**Problem details**
Repeat the listing exactly. Any picture in it should be left out of the copy.

Start of Data extract

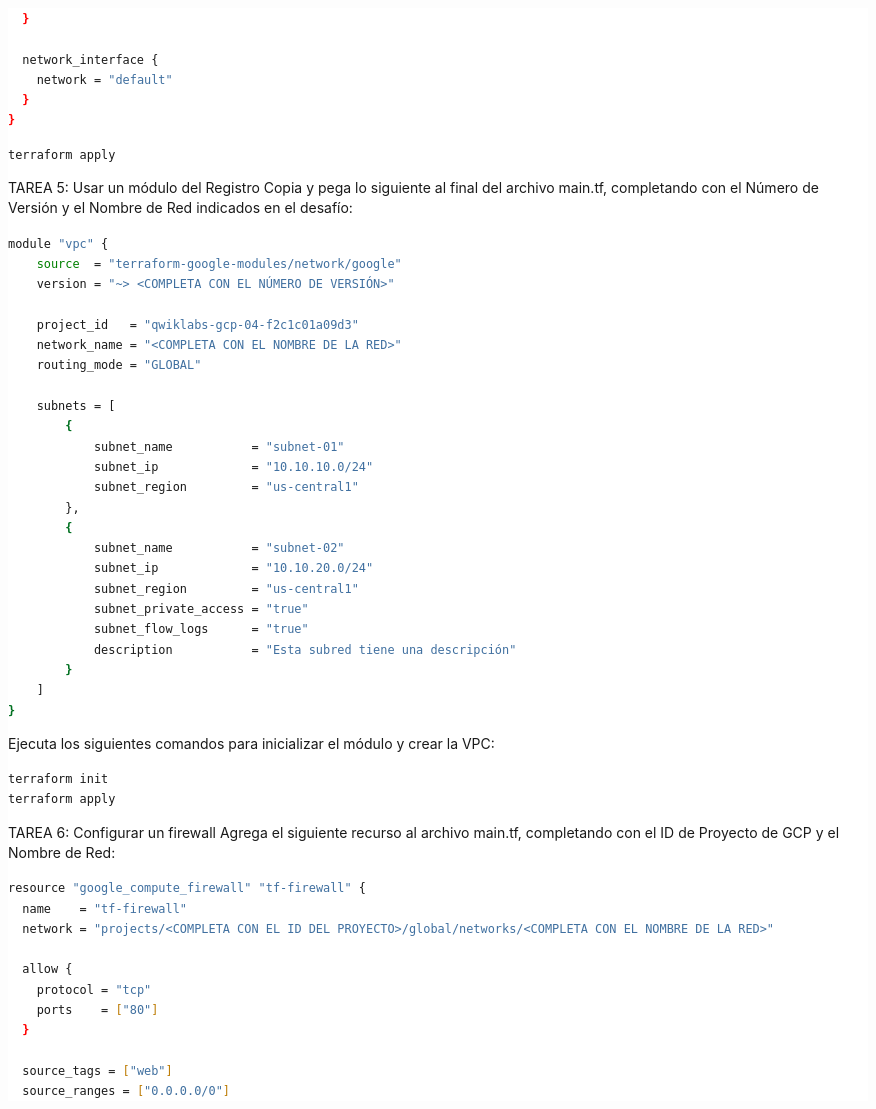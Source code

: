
 ```sh
  }

  network_interface {
    network = "default"
  }
}
```

```sh
terraform apply
```

TAREA 5: Usar un módulo del Registro
Copia y pega lo siguiente al final del archivo main.tf, completando con el Número de Versión y el Nombre de Red indicados en el desafío:


```sh
module "vpc" {
    source  = "terraform-google-modules/network/google"
    version = "~> <COMPLETA CON EL NÚMERO DE VERSIÓN>"

    project_id   = "qwiklabs-gcp-04-f2c1c01a09d3"
    network_name = "<COMPLETA CON EL NOMBRE DE LA RED>"
    routing_mode = "GLOBAL"

    subnets = [
        {
            subnet_name           = "subnet-01"
            subnet_ip             = "10.10.10.0/24"
            subnet_region         = "us-central1"
        },
        {
            subnet_name           = "subnet-02"
            subnet_ip             = "10.10.20.0/24"
            subnet_region         = "us-central1"
            subnet_private_access = "true"
            subnet_flow_logs      = "true"
            description           = "Esta subred tiene una descripción"
        }
    ]
}
```

Ejecuta los siguientes comandos para inicializar el módulo y crear la VPC:

```sh
terraform init
terraform apply
```

TAREA 6: Configurar un firewall
Agrega el siguiente recurso al archivo main.tf, completando con el ID de Proyecto de GCP y el Nombre de Red:
```sh
resource "google_compute_firewall" "tf-firewall" {
  name    = "tf-firewall"
  network = "projects/<COMPLETA CON EL ID DEL PROYECTO>/global/networks/<COMPLETA CON EL NOMBRE DE LA RED>"

  allow {
    protocol = "tcp"
    ports    = ["80"]
  }

  source_tags = ["web"]
  source_ranges = ["0.0.0.0/0"]
```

End of Data extract

**Exercise result**
Source code

:
 ```sh
  }

  network_interface {
    network = "default"
  }
}
```

```sh
terraform apply
```

TAREA 5: Usar un módulo del Registro
Copia y pega lo siguiente al final del archivo main.tf, completando con el Número de Versión y el Nombre de Red indicados en el desafío:


```sh
module "vpc" {
    source  = "terraform-google-modules/network/google"
    version = "~> <COMPLETA CON EL NÚMERO DE VERSIÓN>"

    project_id   = "qwiklabs-gcp-04-f2c1c01a09d3"
    network_name = "<COMPLETA CON EL NOMBRE DE LA RED>"
    routing_mode = "GLOBAL"

    subnets = [
        {
            subnet_name           = "subnet-01"
            subnet_ip             = "10.10.10.0/24"
            subnet_region         = "us-central1"
        },
        {
            subnet_name           = "subnet-02"
            subnet_ip             = "10.10.20.0/24"
            subnet_region         = "us-central1"
            subnet_private_access = "true"
            subnet_flow_logs      = "true"
            description           = "Esta subred tiene una descripción"
        }
    ]
}
```

Ejecuta los siguientes comandos para inicializar el módulo y crear la VPC:

```sh
terraform init
terraform apply
```

TAREA 6: Configurar un firewall
Agrega el siguiente recurso al archivo main.tf, completando con el ID de Proyecto de GCP y el Nombre de Red:
```sh
resource "google_compute_firewall" "tf-firewall" {
  name    = "tf-firewall"
  network = "projects/<COMPLETA CON EL ID DEL PROYECTO>/global/networks/<COMPLETA CON EL NOMBRE DE LA RED>"

  allow {
    protocol = "tcp"
    ports    = ["80"]
  }

  source_tags = ["web"]
  source_ranges = ["0.0.0.0/0"]
```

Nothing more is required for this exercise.